Однако вскоре Бор и Гейзенберг договорились представить единую точку зрения на проблему квантовых измерений с принципами дополнительности и неопределенности как альтернативными взглядами на одно и то же. Их объединенные представления, включая идею редукции волновой функции, вызванные наблюдением, в конечном счете стали известны как копенгагенская интерпретация квантовой механики.

Объединенная позиция Бора и Гейзенберга была испытана на прочность на V Сольвеевском конгрессе «Электроны и фотоны», состоявшемся в Брюсселе в октябре 1927 года, когда Эйнштейн резко раскритиковал Бора и его сторонников. Эренфест, который дружил с Бором и Эйнштейном, упрекнул отца теории относительности в консерватизме и неготовности принять новые идеи очередной революции в физике. Он обвинил Эйнштейна в том, что тот противостоит квантовой механике так же, как традиционно настроенные критики атаковали его теорию относительности. Однако Эйнштейн не уступил.

Дебаты о квантовой философии между Эйнштейном и Бором были на этой конференции в значительной степени неформальными и происходили во время завтраков, а не на заседаниях. Каждое утро Эйнштейн подавал к столу гипотетическую ситуацию, в которой квантовой неопределенности можно было бы избежать. Бор обдумывал ее некоторое время, придумывал тщательное опровержение и объяснял его Эйнштейну. На следующий день ситуация повторялась. В конце концов Бору удалось успешно защитить квантовую теорию от всех возражений Эйнштейна.

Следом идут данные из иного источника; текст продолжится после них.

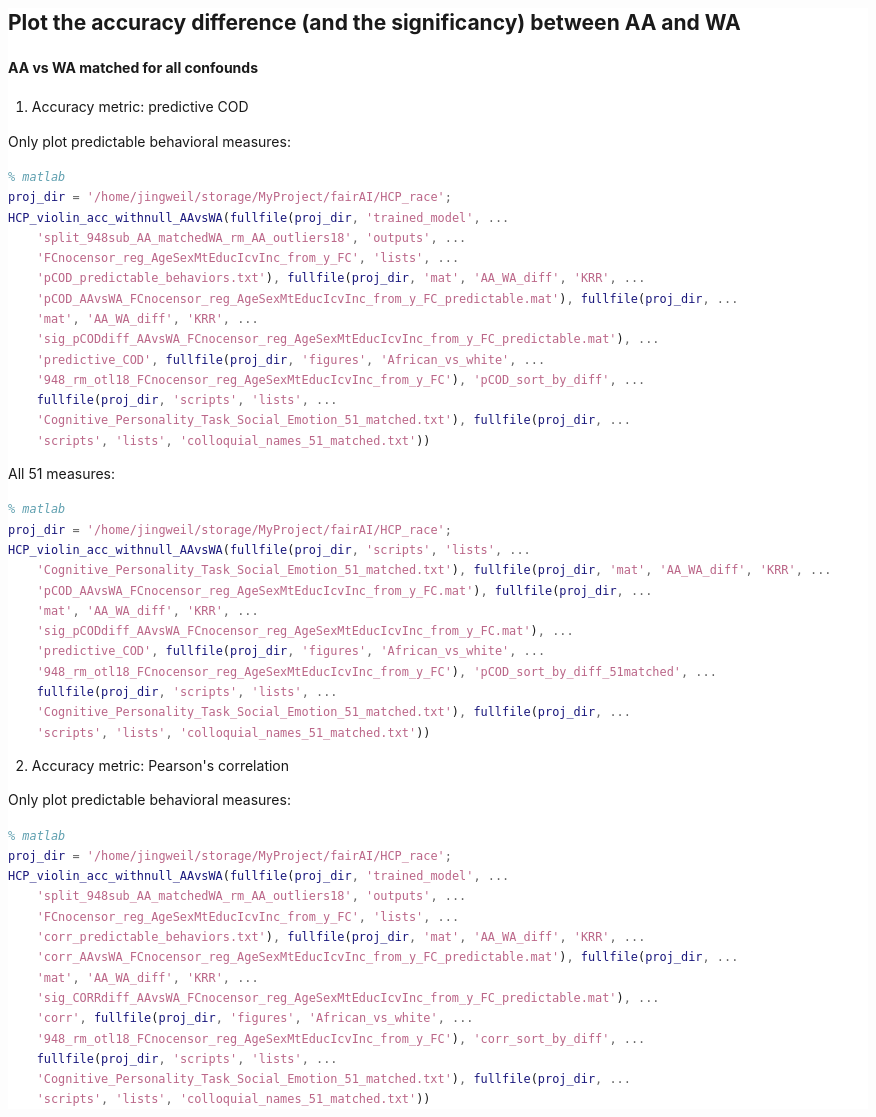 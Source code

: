 ## Plot the accuracy difference (and the significancy) between AA and WA

#### AA vs WA matched for all confounds

1. Accuracy metric: predictive COD

Only plot predictable behavioral measures:

```matlab
% matlab
proj_dir = '/home/jingweil/storage/MyProject/fairAI/HCP_race';
HCP_violin_acc_withnull_AAvsWA(fullfile(proj_dir, 'trained_model', ...
    'split_948sub_AA_matchedWA_rm_AA_outliers18', 'outputs', ...
    'FCnocensor_reg_AgeSexMtEducIcvInc_from_y_FC', 'lists', ...
    'pCOD_predictable_behaviors.txt'), fullfile(proj_dir, 'mat', 'AA_WA_diff', 'KRR', ...
    'pCOD_AAvsWA_FCnocensor_reg_AgeSexMtEducIcvInc_from_y_FC_predictable.mat'), fullfile(proj_dir, ...
    'mat', 'AA_WA_diff', 'KRR', ...
    'sig_pCODdiff_AAvsWA_FCnocensor_reg_AgeSexMtEducIcvInc_from_y_FC_predictable.mat'), ...
    'predictive_COD', fullfile(proj_dir, 'figures', 'African_vs_white', ...
    '948_rm_otl18_FCnocensor_reg_AgeSexMtEducIcvInc_from_y_FC'), 'pCOD_sort_by_diff', ...
    fullfile(proj_dir, 'scripts', 'lists', ...
    'Cognitive_Personality_Task_Social_Emotion_51_matched.txt'), fullfile(proj_dir, ...
    'scripts', 'lists', 'colloquial_names_51_matched.txt'))
```

All 51 measures:

```matlab
% matlab
proj_dir = '/home/jingweil/storage/MyProject/fairAI/HCP_race';
HCP_violin_acc_withnull_AAvsWA(fullfile(proj_dir, 'scripts', 'lists', ...
    'Cognitive_Personality_Task_Social_Emotion_51_matched.txt'), fullfile(proj_dir, 'mat', 'AA_WA_diff', 'KRR', ...
    'pCOD_AAvsWA_FCnocensor_reg_AgeSexMtEducIcvInc_from_y_FC.mat'), fullfile(proj_dir, ...
    'mat', 'AA_WA_diff', 'KRR', ...
    'sig_pCODdiff_AAvsWA_FCnocensor_reg_AgeSexMtEducIcvInc_from_y_FC.mat'), ...
    'predictive_COD', fullfile(proj_dir, 'figures', 'African_vs_white', ...
    '948_rm_otl18_FCnocensor_reg_AgeSexMtEducIcvInc_from_y_FC'), 'pCOD_sort_by_diff_51matched', ...
    fullfile(proj_dir, 'scripts', 'lists', ...
    'Cognitive_Personality_Task_Social_Emotion_51_matched.txt'), fullfile(proj_dir, ...
    'scripts', 'lists', 'colloquial_names_51_matched.txt'))
```

2. Accuracy metric: Pearson's correlation

Only plot predictable behavioral measures:

```matlab
% matlab
proj_dir = '/home/jingweil/storage/MyProject/fairAI/HCP_race';
HCP_violin_acc_withnull_AAvsWA(fullfile(proj_dir, 'trained_model', ...
    'split_948sub_AA_matchedWA_rm_AA_outliers18', 'outputs', ...
    'FCnocensor_reg_AgeSexMtEducIcvInc_from_y_FC', 'lists', ...
    'corr_predictable_behaviors.txt'), fullfile(proj_dir, 'mat', 'AA_WA_diff', 'KRR', ...
    'corr_AAvsWA_FCnocensor_reg_AgeSexMtEducIcvInc_from_y_FC_predictable.mat'), fullfile(proj_dir, ...
    'mat', 'AA_WA_diff', 'KRR', ...
    'sig_CORRdiff_AAvsWA_FCnocensor_reg_AgeSexMtEducIcvInc_from_y_FC_predictable.mat'), ...
    'corr', fullfile(proj_dir, 'figures', 'African_vs_white', ...
    '948_rm_otl18_FCnocensor_reg_AgeSexMtEducIcvInc_from_y_FC'), 'corr_sort_by_diff', ...
    fullfile(proj_dir, 'scripts', 'lists', ...
    'Cognitive_Personality_Task_Social_Emotion_51_matched.txt'), fullfile(proj_dir, ...
    'scripts', 'lists', 'colloquial_names_51_matched.txt'))
```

Эйнштейн вернулся в Берлин гораздо более одинокой в научном сообществе фигурой. Его мировая известность продолжала расти, но репутация среди молодого поколения физиков начала ухудшаться. Они даже стали высмеивать его возражения против квантовой механики. На фоне продолжающих поступать экспериментальных данных, подтверждающих квантовую картину, отстаиваемую Бором, Гейзенбергом, Борном, Дираком и другими физиками, несогласие Эйнштейна с их точкой зрения казалось непринципиальным и нелогичным.